Prostitution. What evidence does CMT have that regulation of massage therapists has reduced  prostitiution?


If CMT cannot justify (a) requiring all massage therapists to be registered, and (b) its 3000-hour training, how can one avoid concluding that CMT's objective is to gain monopoly control of massage by eliminating competition from unregistered massage therapists in order to benefit financially?

Thank you for your reply.

cc: David MacAulay, Health Professions Council

Sandy Mitchell, President, Massage Therapy  Association of BC

Lincoln Lau, BCCABP




Mr. George K. Bryce

Chair, Scope of Practice Committee

Committee for Massage Therapy Board

#103 - 1089 West Broadway

Vancouver, BC, Canada

Dear Mr. Bryce:

We want to report the controversy in which the College of Massage Therapists BC (CMT) is presently involved with the British Columbia Coalition of Allied Bodywork Practitioners.

I am writing to you becuase

1, Your memo of May 22, 1998, addressed to "Dear Massage Therapist" was on the "Subject: Membership Questions regarding Researved Acts for RMTs" Part One includes a question about harm, by non-RMTs, that actually occurred. Part Two included a question about potential harm.

2. Your letter of June 19, 1998, addressed to Mary McCrea, at the Health Professions Council, included three references to the risk of harm by unregulated massage therapists. Specifically, you wrote, "In the near future, the College will be submitting a revised scope of practice proposal..." [which] "will be justified on the basis of an analysis of risk of harm to the public."

In connection with the report we plan to publish on the above-mentioned controversy, I would appreciate your advising me on the following issues:

1. How many peole have to be harmed by non-RMTs and how serious do the injuries have to be in order to justify the CMT's proposing that the Health Professions Council restrict the practice of non-RMTs any more than the present law does?

2. I assume that CMT was not aware of harm, which non-RMTs might have caused, before CMT distributed its survey, on May 22, 1998, to obtain information about such harm. If that is correct, why did CMT so suddenly become concerned about such harm?

3. Will CMT present reports of harm which has already occurred (obtained from its survey) that will be well-documented and available for verification by interested parties independently of CMT?

Thank you for this information which I know wil be of interest to our readers.

        Sincerely yours,

        Albert Schatz, Ph.D., Editor

cc: Mary McCrea, Health Professions Council   

      David MacAulay, Health Professions Council

      Susan Stewart, College of Massage Therapists BC

      Sandy Mitchell, Massage Therapy Association  BC

      Lincoln Lau, BCCABP



Quebec conducted a comprehensive two-year research project designed to uncover harm caused by massage.  No practitioners, regardless of their training, caused any harm. This is why Quebec does not regulate massage.

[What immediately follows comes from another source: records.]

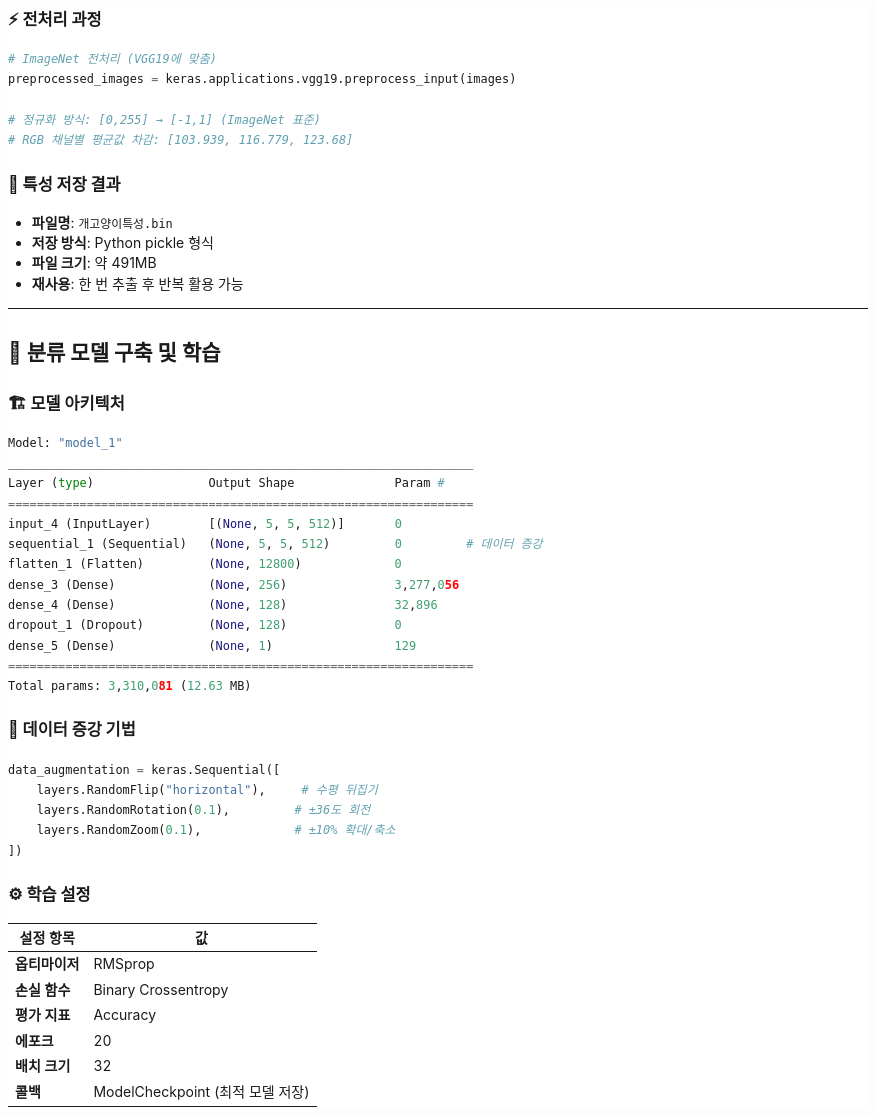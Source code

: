 ### ⚡ 전처리 과정

```python
# ImageNet 전처리 (VGG19에 맞춤)
preprocessed_images = keras.applications.vgg19.preprocess_input(images)

# 정규화 방식: [0,255] → [-1,1] (ImageNet 표준)
# RGB 채널별 평균값 차감: [103.939, 116.779, 123.68]
```

### 💾 특성 저장 결과
- **파일명**: `개고양이특성.bin`
- **저장 방식**: Python pickle 형식
- **파일 크기**: 약 491MB
- **재사용**: 한 번 추출 후 반복 활용 가능

---

## 🧠 분류 모델 구축 및 학습

### 🏗️ 모델 아키텍처

```python
Model: "model_1"
_________________________________________________________________
Layer (type)                Output Shape              Param #   
=================================================================
input_4 (InputLayer)        [(None, 5, 5, 512)]       0         
sequential_1 (Sequential)   (None, 5, 5, 512)         0         # 데이터 증강
flatten_1 (Flatten)         (None, 12800)             0         
dense_3 (Dense)             (None, 256)               3,277,056 
dense_4 (Dense)             (None, 128)               32,896    
dropout_1 (Dropout)         (None, 128)               0         
dense_5 (Dense)             (None, 1)                 129       
=================================================================
Total params: 3,310,081 (12.63 MB)
```

### 🎨 데이터 증강 기법

```python
data_augmentation = keras.Sequential([
    layers.RandomFlip("horizontal"),     # 수평 뒤집기
    layers.RandomRotation(0.1),         # ±36도 회전 
    layers.RandomZoom(0.1),             # ±10% 확대/축소
])
```

### ⚙️ 학습 설정

| 설정 항목 | 값 |
|-----------|-----|
| **옵티마이저** | RMSprop |
| **손실 함수** | Binary Crossentropy |
| **평가 지표** | Accuracy |
| **에포크** | 20 |
| **배치 크기** | 32 |
| **콜백** | ModelCheckpoint (최적 모델 저장) |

The Ontario College of Massage Therapy requires 2200-hour training, and restricts the use of the title Massage Therapist to those who meet this requirement. Others, with less training, may not use that title but may use the generic term massage to describe what they do. This includes advertising. Consumers therefore have a choice of licensed and unlicensed massage practitioners. Unlicensed practitioners in Ontario are permitted to do massage because they have not harmed people.

Doug Alexander reported, in 1994,that "roughly once every twelve months one ... out of the 1,700 massage therapists currently licensed in [Ontario] is publicly disciplined or has their license revoked for sexual impropriety." He cited no evidence that provincial regulation of massage therapists deters sexual harassment more effectively than other laws which prohibit sexual molestation. Nor did he provide evidence that unlicensed massage practitioners in Ontario sexually harass and/or physically injure clients

This information indicates that people in Ontario are more likely to be sexually molested than physically harmed by licensed massage therapists.